It’s the talk of the blogosphere even if facts can’t be checked because Wikipedia has gone dark. The community-edited encyclopedia founded by Jimmy Wales is blacked out in protest over Hollywood-backed anti-piracy legislation in the US Congress. Its passage now looks unlikely. But the spat is revealing about old media, new media and Washington.
The action by Wikipedia, aped to some extent by Google and others, is part of a campaign against the Stop Online Piracy Act in the House of Representatives and a similar bill in the Senate. SOPA as written would force Internet companies to block access to foreign sites deemed to breach US copyright.
While producers of content have a right to protect intellectual property, the first lesson of this wikibattle is that old media is still fighting the virtual world instead of embracing it. The experience of the music and book industries with Apple, Google and others apparently wasn’t enough. The second lesson is just how embedded the movie and music industries must be in the US capital to have drafted overweening legislation with so much support and so few initial objections.

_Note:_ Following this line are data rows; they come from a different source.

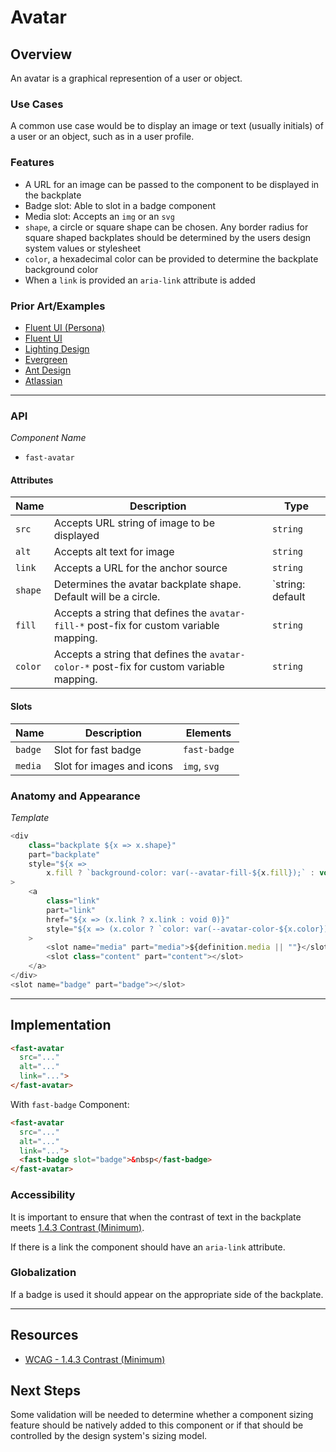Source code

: # Avatar

## Overview

An avatar is a graphical represention of a user or object.

### Use Cases

A common use case would be to display an image or text (usually initials) of a user or an object, such as in a user profile.

### Features
- A URL for an image can be passed to the component to be displayed in the backplate
- Badge slot: Able to slot in a badge component
- Media slot: Accepts an `img` or an `svg`
- `shape`, a circle or square shape can be chosen. Any border radius for square shaped backplates should be determined by the users design system values or stylesheet
- `color`, a hexadecimal color can be provided to determine the backplate background color
- When a `link` is provided an `aria-link` attribute is added

### Prior Art/Examples

- [Fluent UI (Persona)](https://developer.microsoft.com/en-us/fluentui#/controls/web/persona)
- [Fluent UI](https://fluentsite.z22.web.core.windows.net/components/avatar/definition)
- [Lighting Design](https://www.lightningdesignsystem.com/components/avatar/)
- [Evergreen](https://evergreen.segment.com/components/avatar)
- [Ant Design](https://ant.design/components/avatar/)
- [Atlassian](https://atlaskit.atlassian.com/packages/design-system/avatar)
---
### API

*Component Name*
- `fast-avatar`

#### Attributes
|   Name    | Description                                                 | Type                                |
|-----------|-------------------------------------------------------------|-------------------------------------|
| `src` | Accepts URL string of image to be displayed                 | `string`                            |
| `alt`| Accepts alt text for image                                  | `string`                            |
| `link`    | Accepts a URL for the anchor source                         | `string`                            |
| `shape`   | Determines the avatar backplate shape. Default will be a circle. | `string: default | circle | square` |
| `fill`    | Accepts a string that defines the `avatar-fill-*` post-fix for custom variable mapping.                | `string`                 |
| `color`   | Accepts a string that defines the `avatar-color-*` post-fix for custom variable mapping.                    | `string`                |

#### Slots

| Name  | Description               | Elements     |
|-------|---------------------------|--------------|
|`badge`| Slot for fast badge       | `fast-badge` |
|`media`| Slot for images and icons | `img`, `svg` |

### Anatomy and Appearance

*Template*
```js
<div
    class="backplate ${x => x.shape}"
    part="backplate"
    style="${x =>
        x.fill ? `background-color: var(--avatar-fill-${x.fill});` : void 0}"
>
    <a
        class="link"
        part="link"
        href="${x => (x.link ? x.link : void 0)}"
        style="${x => (x.color ? `color: var(--avatar-color-${x.color});` : void 0)}"
    >
        <slot name="media" part="media">${definition.media || ""}</slot>
        <slot class="content" part="content"></slot>
    </a>
</div>
<slot name="badge" part="badge"></slot>
```

---

## Implementation

```html
<fast-avatar 
  src="..."
  alt="..."
  link="...">
</fast-avatar>
```

With `fast-badge` Component:
```html
<fast-avatar
  src="..." 
  alt="..."
  link="...">
  <fast-badge slot="badge">&nbsp</fast-badge>
</fast-avatar>
```

### Accessibility

It is important to ensure that when the contrast of text in the backplate meets [1.4.3 Contrast (Minimum)](https://www.w3.org/TR/UNDERSTANDING-WCAG20/visual-audio-contrast-contrast.html).

If there is a link the component should have an `aria-link` attribute.

### Globalization

If a badge is used it should appear on the appropriate side of the backplate.

---

## Resources

- [WCAG - 1.4.3 Contrast (Minimum)](https://www.w3.org/TR/UNDERSTANDING-WCAG20/visual-audio-contrast-contrast.html)

## Next Steps

Some validation will be needed to determine whether a component sizing feature should be natively added to this component or if that should be controlled by the design system's sizing model.
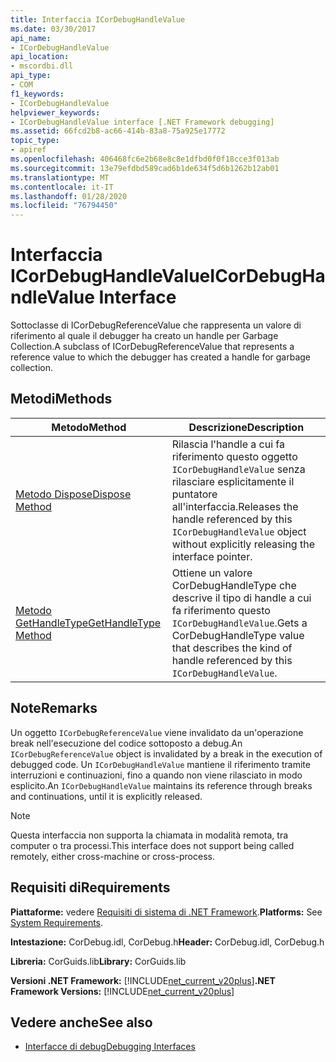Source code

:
```yaml
---
title: Interfaccia ICorDebugHandleValue
ms.date: 03/30/2017
api_name:
- ICorDebugHandleValue
api_location:
- mscordbi.dll
api_type:
- COM
f1_keywords:
- ICorDebugHandleValue
helpviewer_keywords:
- ICorDebugHandleValue interface [.NET Framework debugging]
ms.assetid: 66fcd2b8-ac66-414b-83a8-75a925e17772
topic_type:
- apiref
ms.openlocfilehash: 406468fc6e2b68e8c8e1dfbd0f0f18cce3f013ab
ms.sourcegitcommit: 13e79efdbd589cad6b1de634f5d6b1262b12ab01
ms.translationtype: MT
ms.contentlocale: it-IT
ms.lasthandoff: 01/28/2020
ms.locfileid: "76794450"
---
```

# <a name="icordebughandlevalue-interface"></a><span data-ttu-id="e01b1-102">Interfaccia ICorDebugHandleValue</span><span class="sxs-lookup"><span data-stu-id="e01b1-102">ICorDebugHandleValue Interface</span></span>

<span data-ttu-id="e01b1-103">Sottoclasse di ICorDebugReferenceValue che rappresenta un valore di riferimento al quale il debugger ha creato un handle per Garbage Collection.</span><span class="sxs-lookup"><span data-stu-id="e01b1-103">A subclass of ICorDebugReferenceValue that represents a reference value to which the debugger has created a handle for garbage collection.</span></span>  
  
## <a name="methods"></a><span data-ttu-id="e01b1-104">Metodi</span><span class="sxs-lookup"><span data-stu-id="e01b1-104">Methods</span></span>  
  
|<span data-ttu-id="e01b1-105">Metodo</span><span class="sxs-lookup"><span data-stu-id="e01b1-105">Method</span></span>|<span data-ttu-id="e01b1-106">Descrizione</span><span class="sxs-lookup"><span data-stu-id="e01b1-106">Description</span></span>|  
|------------|-----------------|  
|[<span data-ttu-id="e01b1-107">Metodo Dispose</span><span class="sxs-lookup"><span data-stu-id="e01b1-107">Dispose Method</span></span>](icordebughandlevalue-dispose-method.md)|<span data-ttu-id="e01b1-108">Rilascia l'handle a cui fa riferimento questo oggetto `ICorDebugHandleValue` senza rilasciare esplicitamente il puntatore all'interfaccia.</span><span class="sxs-lookup"><span data-stu-id="e01b1-108">Releases the handle referenced by this `ICorDebugHandleValue` object without explicitly releasing the interface pointer.</span></span>|  
|[<span data-ttu-id="e01b1-109">Metodo GetHandleType</span><span class="sxs-lookup"><span data-stu-id="e01b1-109">GetHandleType Method</span></span>](icordebughandlevalue-gethandletype-method.md)|<span data-ttu-id="e01b1-110">Ottiene un valore CorDebugHandleType che descrive il tipo di handle a cui fa riferimento questo `ICorDebugHandleValue`.</span><span class="sxs-lookup"><span data-stu-id="e01b1-110">Gets a CorDebugHandleType value that describes the kind of handle referenced by this `ICorDebugHandleValue`.</span></span>|  
  
## <a name="remarks"></a><span data-ttu-id="e01b1-111">Note</span><span class="sxs-lookup"><span data-stu-id="e01b1-111">Remarks</span></span>  
 <span data-ttu-id="e01b1-112">Un oggetto `ICorDebugReferenceValue` viene invalidato da un'operazione break nell'esecuzione del codice sottoposto a debug.</span><span class="sxs-lookup"><span data-stu-id="e01b1-112">An `ICorDebugReferenceValue` object is invalidated by a break in the execution of debugged code.</span></span> <span data-ttu-id="e01b1-113">Un `ICorDebugHandleValue` mantiene il riferimento tramite interruzioni e continuazioni, fino a quando non viene rilasciato in modo esplicito.</span><span class="sxs-lookup"><span data-stu-id="e01b1-113">An `ICorDebugHandleValue` maintains its reference through breaks and continuations, until it is explicitly released.</span></span>  
  
> [!NOTE]
> <span data-ttu-id="e01b1-114">Questa interfaccia non supporta la chiamata in modalità remota, tra computer o tra processi.</span><span class="sxs-lookup"><span data-stu-id="e01b1-114">This interface does not support being called remotely, either cross-machine or cross-process.</span></span>  
  
## <a name="requirements"></a><span data-ttu-id="e01b1-115">Requisiti di</span><span class="sxs-lookup"><span data-stu-id="e01b1-115">Requirements</span></span>  
 <span data-ttu-id="e01b1-116">**Piattaforme:** vedere [Requisiti di sistema di .NET Framework](../../../../docs/framework/get-started/system-requirements.md).</span><span class="sxs-lookup"><span data-stu-id="e01b1-116">**Platforms:** See [System Requirements](../../../../docs/framework/get-started/system-requirements.md).</span></span>  
  
 <span data-ttu-id="e01b1-117">**Intestazione:** CorDebug.idl, CorDebug.h</span><span class="sxs-lookup"><span data-stu-id="e01b1-117">**Header:** CorDebug.idl, CorDebug.h</span></span>  
  
 <span data-ttu-id="e01b1-118">**Libreria:** CorGuids.lib</span><span class="sxs-lookup"><span data-stu-id="e01b1-118">**Library:** CorGuids.lib</span></span>  
  
 <span data-ttu-id="e01b1-119">**Versioni .NET Framework:** [!INCLUDE[net_current_v20plus](../../../../includes/net-current-v20plus-md.md)]</span><span class="sxs-lookup"><span data-stu-id="e01b1-119">**.NET Framework Versions:** [!INCLUDE[net_current_v20plus](../../../../includes/net-current-v20plus-md.md)]</span></span>  
  
## <a name="see-also"></a><span data-ttu-id="e01b1-120">Vedere anche</span><span class="sxs-lookup"><span data-stu-id="e01b1-120">See also</span></span>

- [<span data-ttu-id="e01b1-121">Interfacce di debug</span><span class="sxs-lookup"><span data-stu-id="e01b1-121">Debugging Interfaces</span></span>](debugging-interfaces.md)
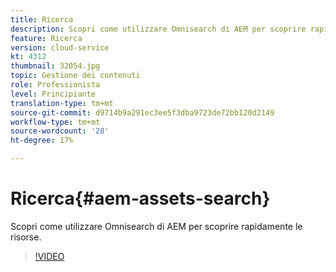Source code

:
 ```yaml
---
title: Ricerca
description: Scopri come utilizzare Omnisearch di AEM per scoprire rapidamente le risorse.
feature: Ricerca
version: cloud-service
kt: 4312
thumbnail: 32054.jpg
topic: Gestione dei contenuti
role: Professionista
level: Principiante
translation-type: tm+mt
source-git-commit: d9714b9a291ec3ee5f3dba9723de72bb120d2149
workflow-type: tm+mt
source-wordcount: '28'
ht-degree: 17%

---
```



# Ricerca{#aem-assets-search}

Scopri come utilizzare Omnisearch di AEM per scoprire rapidamente le risorse.

>[!VIDEO](https://video.tv.adobe.com/v/32054/?quality=12&learn=on&hidetitle=true)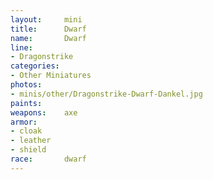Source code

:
 ```yaml
---
layout:     mini
title:      Dwarf
name:       Dwarf
line:       
- Dragonstrike
categories:
- Other Miniatures
photos:
- minis/other/Dragonstrike-Dwarf-Dankel.jpg
paints:
weapons:    axe
armor:      
- cloak
- leather
- shield
race:       dwarf
---
```

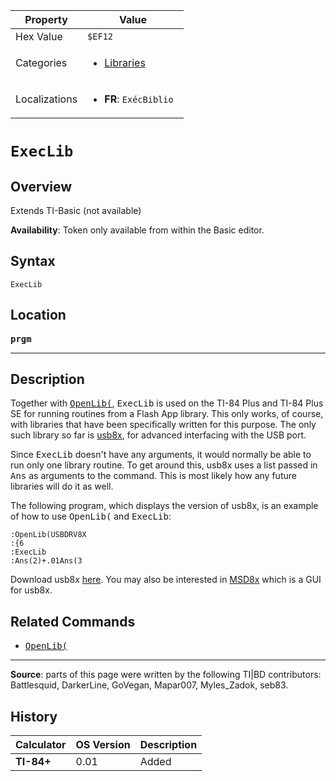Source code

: | Property      | Value |
|---------------|-------|
| Hex Value     | `$EF12`|
| Categories    | <ul><li>[Libraries](<../categories/Libraries.md>)</li></ul> |
| Localizations | <ul><li><b>FR</b>: `ExécBiblio `</li></ul> |

# `ExecLib `

## Overview
Extends TI-Basic (not available)


<b>Availability</b>: Token only available from within the Basic editor.

## Syntax
`ExecLib`

## Location
<tt><kbd><b>prgm</b></kbd></tt>
<hr>

## Description

Together with <tt><a href="OpenLib(.md">OpenLib(</a></tt>, <tt>ExecLib</tt> is used on the TI-84 Plus and TI-84 Plus SE for running routines from a Flash App library. This only works, of course, with libraries that have been specifically written for this purpose. The only such library so far is [usb8x](http://usb8x.sourceforge.net/), for advanced interfacing with the USB port.

Since <tt>ExecLib</tt> doesn't have any arguments, it would normally be able to run only one library routine. To get around this, usb8x uses a list passed in <tt>Ans</tt> as arguments to the command. This is most likely how any future libraries will do it as well.

The following program, which displays the version of usb8x, is an example of how to use <tt>OpenLib(</tt> and <tt>ExecLib</tt>:

```ti-basic
:OpenLib(USBDRV8X
:{6
:ExecLib
:Ans(2)+.01Ans(3
```

Download usb8x [here](http://usb8x.sourceforge.net/). You may also be interested in [MSD8x](local--files/execlib/MSD8x.zip) which is a GUI for usb8x.

## Related Commands

*   <tt><a href="OpenLib(.md">OpenLib(</a></tt>

* * *

**Source**: parts of this page were written by the following TI|BD contributors: Battlesquid, DarkerLine, GoVegan, Mapar007, Myles_Zadok, seb83.

## History
| Calculator | OS Version | Description |
|------------|------------|-------------|
| <b>TI-84+</b> | 0.01 | Added |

As for Google, Wikipedia and the rest, it looks as though they’re still figuring out the crass but necessary practice of lobbying. How else to explain a mostly tardy response to a proposal that has the potential to suck the life out of their traditional and, in some cases, lucrative lifeblood of all-access openness. Yet they may also have just discovered how powerful they can be in political corridors after a relatively short span of years.
The White House started backing away over the weekend. Marco Rubio, a Republican senator from Florida, who initially co-sponsored the Senate legislation, withdrew his support on Wednesday — in a Facebook post, naturally. Several co-sponsors of the House bill also distanced themselves from it. What looked like a smooth, fast track to approval is now anything but.
It’s a pity lawmakers missed the excesses in the bills. In a way, though, the back-and-forth shows government working as it should. Of course, conflict had to boil up first and create a showdown. But in Washington, that seems increasingly to be the norm.